I try to think of how life would be if i had any kind of filter on what came out of my mouth.
I do spend a lot of time thinking about you and I and how we'll interact in the future.
Will we, actually, interact in the future?
You know, away from our glare-free screens and keyboard that have peanut butter stuck between the keys.
When we see each other in the real world, will you say hello? Will I be too busy looking down at my Twitter feed and you'll be too busy reading emails with Google Glass?
We've become a generation of "No, thanks."
Do you need directions? Would you like me to take your picture? Can I please teach you how to make spaghetti squash?
We've replaced relying on human interaction to solve a problem, or get something done, with our computers or our cell phones.
We've totally taken on this "I can do it myself attitude." And maybe that's a good thing -- but only sometimes.
We believe we can do everything ourselves because we have YouTube. Because we have Google. Because if we desire human interaction, we have our online dating inbox. And when we don't, when we'd rather not make small talk with a guy at a bar or catch up with our girlfriends, we just say no, thanks and binge on the newest season of "House of Cards."
The other night I was leaving the subway station focusing too much on my iPhone and not enough on the stairs in front of me, and I found myself face down on the subway floor, with my lips touching the pavement and my knees smooching the ground.
I couldn't get up.
I was experiencing a wave of initial pain that i just needed to ride out. But the 6 train just arrived and a rush of people were trying to make their way out of the station -- stepping on my bag, almost stepping on my fingers, inches away from just stepping on my head.
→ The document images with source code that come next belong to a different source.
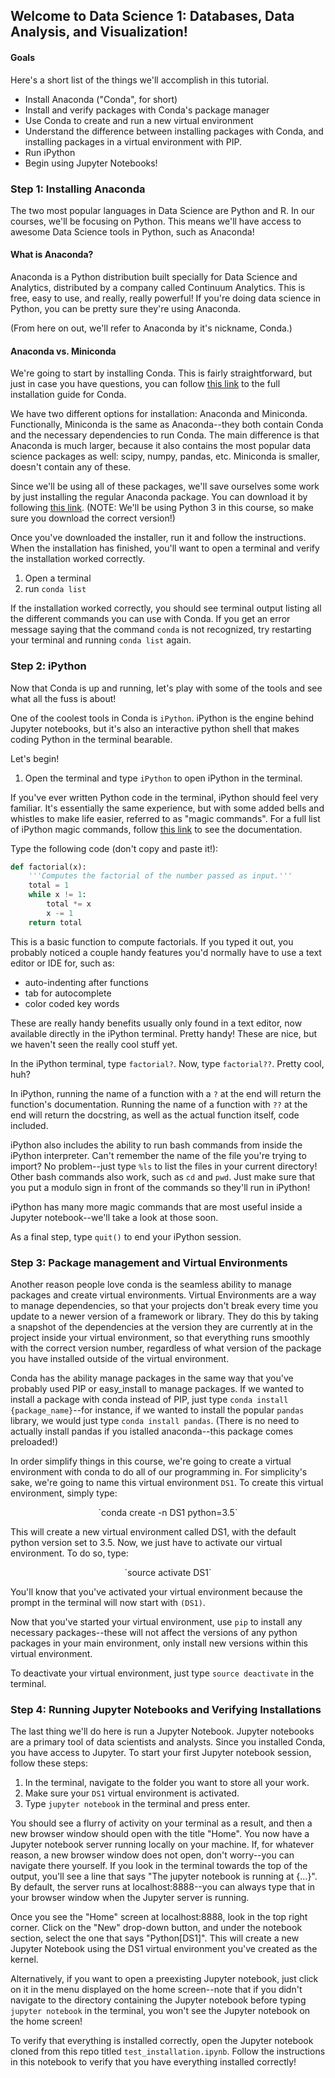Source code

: ## Welcome to Data Science 1: Databases, Data Analysis, and Visualization!

#### Goals

Here's a short list of the things we'll accomplish in this tutorial.

* Install Anaconda ("Conda", for short)
* Install and verify packages with Conda's package manager
* Use Conda to create and run  a new virtual environment
* Understand the difference between installing packages with Conda, and installing packages in a virtual environment with PIP.
* Run iPython
* Begin using Jupyter Notebooks!


### Step 1: Installing Anaconda

The two most popular languages in Data Science are Python and R.  In our courses, we'll be focusing on Python.  This means we'll have access to awesome Data Science tools in Python, such as Anaconda!

#### What is Anaconda?

Anaconda is a Python distribution built specially for Data Science and Analytics, distributed by a company called Continuum Analytics.  This is free, easy to use, and really, really powerful! If you're doing data science in Python, you can be pretty sure they're using Anaconda.

(From here on out, we'll refer to Anaconda by it's nickname, Conda.)

#### Anaconda vs. Miniconda

We're going to start by installing Conda.  This is fairly straightforward, but just in case you have questions, you can follow [this link](https://conda.io/docs/user-guide/install/macos.html) to the full installation guide for Conda.  

We have two different options for installation: Anaconda and Miniconda.  Functionally, Miniconda is the same as Anaconda--they both contain Conda and the necessary dependencies to run Conda.  The main difference is that Anaconda is much larger, because it also contains the most popular data science packages as well: scipy, numpy, pandas, etc.  Miniconda is smaller, doesn't contain any of these.  

Since we'll be using all of these packages, we'll save ourselves some work by just installing the regular Anaconda package.  You can download it by following [this link](https://www.anaconda.com/download/#macos). (NOTE:  We'll be using Python 3 in this course, so make sure you download the correct version!)

Once you've downloaded the installer, run it and follow the instructions.  When the installation has finished, you'll want to open a terminal and verify the installation worked correctly.  

1.  Open a terminal
2.  run `conda list`

If the installation worked correctly, you should see terminal output listing all the different commands you can use with Conda. If you get an error message saying that the command `conda` is not recognized, try restarting your terminal and running `conda list` again.  


### Step 2: iPython

Now that Conda is up and running, let's play with some of the tools and see what all the fuss is about!

One of the coolest tools in Conda is `iPython`.  iPython is the engine behind Jupyter notebooks, but it's also an interactive python shell that makes coding Python in the terminal bearable.  

Let's begin!

1.  Open the terminal and type `iPython` to open iPython in the terminal.

If you've ever written Python code in the terminal, iPython should feel very familiar.  It's essentially the same experience, but with some added bells and whistles to make life easier, referred to as "magic commands".  For a full list of iPython magic commands, follow [this link](http://ipython.readthedocs.io/en/stable/interactive/magics.html) to see the documentation.


Type the following code (don't copy and paste it!):

```python
def factorial(x):
    '''Computes the factorial of the number passed as input.'''
    total = 1
    while x != 1:
        total *= x
        x -= 1
    return total
  ```

This is a basic function to compute factorials.  If you typed it out, you probably noticed a couple handy features you'd normally have to use a text editor or IDE for, such as:
  * auto-indenting after functions
  * tab for autocomplete
  * color coded key words

  These are really handy benefits usually only found in a text editor, now available directly in the iPython terminal.  Pretty handy! These are nice, but we haven't seen the really cool stuff yet.  

  In the iPython terminal, type `factorial?`.  Now, type `factorial??`.  Pretty cool, huh?

  In iPython, running the name of a function with a `?` at the end will return the function's documentation.  Running the name of a function with `??` at the end will return the docstring, as well as the actual function itself, code included.

  iPython also includes the ability to run bash commands from inside the iPython interpreter.  Can't remember the name of the file you're trying to import?  No problem--just type `%ls` to list the files in your current directory!  Other bash commands also work, such as `cd` and `pwd`.  Just make sure that you put a modulo sign in front of the commands so they'll run in iPython!

  iPython has many more magic commands that are most useful inside a Jupyter notebook--we'll take a look at those soon.  

  As a final step, type `quit()` to end your iPython session.

### Step 3: Package management and Virtual Environments

Another reason people love conda is the seamless ability to manage packages and create virtual environments.  Virtual Environments are a way to manage dependencies, so that your projects don't break every time you update to a newer version of  a framework or library. They do this by taking a snapshot of the dependencies at the version they are currently at in the project inside your virtual environment, so that everything runs smoothly with the correct version number, regardless of what version of the package you have installed outside of the virtual environment.

Conda has the ability manage packages in the same way that you've probably used PIP or easy_install to manage packages. If we wanted to install a package with conda instead of PIP, just type `conda install {package_name}`--for instance, if we wanted to install the popular `pandas` library, we would just type `conda install pandas`.  (There is no need to actually install pandas if you istalled anaconda--this package comes preloaded!)

In order simplify things in this course, we're going to create a virtual environment with conda to do all of our programming in.  For simplicity's sake, we're going to name this virtual environment `DS1`.  To create this virtual environment, simply type:

<center>`conda create -n DS1 python=3.5`</center>

This will create a new virtual environment called DS1, with the default python version set to 3.5. Now, we just have to activate our virtual environment.  To do so, type:

<center>`source activate DS1`</center>

You'll know that you've activated your virtual environment because the prompt in the terminal will now start with `(DS1)`.  

Now that you've started your virtual environment, use `pip` to install any necessary packages--these will not affect the versions of any python packages in your main environment, only install new versions within this virtual environment.  

To deactivate your virtual environment, just type `source deactivate` in the terminal.


### Step 4: Running Jupyter Notebooks and Verifying Installations

The last thing we'll do here is run a Jupyter Notebook.  Jupyter notebooks are a primary tool of data scientists and analysts. Since you installed Conda, you have access to Jupyter.  To start your first Jupyter notebook session, follow these steps:

1. In the terminal, navigate to the folder you want to store all your work.  
2. Make sure your `DS1` virtual environment is activated.
3. Type `jupyter notebook` in the terminal and press enter.

You should see a flurry of activity on your terminal as a result, and then a new browser window should open with the title "Home". You now have a Jupyter notebook server running locally on your machine.  If, for whatever reason, a new browser window does not open, don't worry--you can navigate there yourself.  If you look in the terminal towards the top of the output, you'll see a line that says "The jupyter notebook is running at {...}".  By default, the server runs at localhost:8888--you can always type that in your browser window when the Jupyter server is running.  

Once you see the "Home" screen at localhost:8888, look in the top right corner.  Click on the "New" drop-down button, and under the notebook section, select the one that says "Python\[DS1]".  This will create a new Jupyter Notebook using the DS1 virtual environment you've created as the kernel.  

Alternatively, if you want to open a preexisting Jupyter notebook, just click on it in the menu displayed on the home screen--note that if you didn't navigate to the directory containing the Jupyter notebook before typing `jupyter notebook` in the terminal, you won't see the Jupyter notebook on the home screen!

To verify that everything is installed correctly, open the Jupyter notebook cloned from this repo titled `test_installation.ipynb`.  Follow the instructions in this notebook to verify that you have everything installed correctly!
I had to move out of the way -- somehow.
One person stopped and asked me if they could help pick me up.
"NO!" I screamed without processing the desperate situation I was in.
We've become a generation that believes we can do everything ourselves. It's an empowering feeling.
There's certainly power behind the theory that you really can do anything you want in this world and you can do it without ever asking anyone for their help. But with that comes this feeling of dislocated happiness. Of true emptiness.
"Wait," I screamed as the person started walking away. "Can you help me?"
And just like that, my hand found a place in theirs and they pulled me up until my left foot and my right foot understood the actions they needed to take next.
It felt good, for once, to say yes.
It felt good to need something from someone.
How often can we say that these days?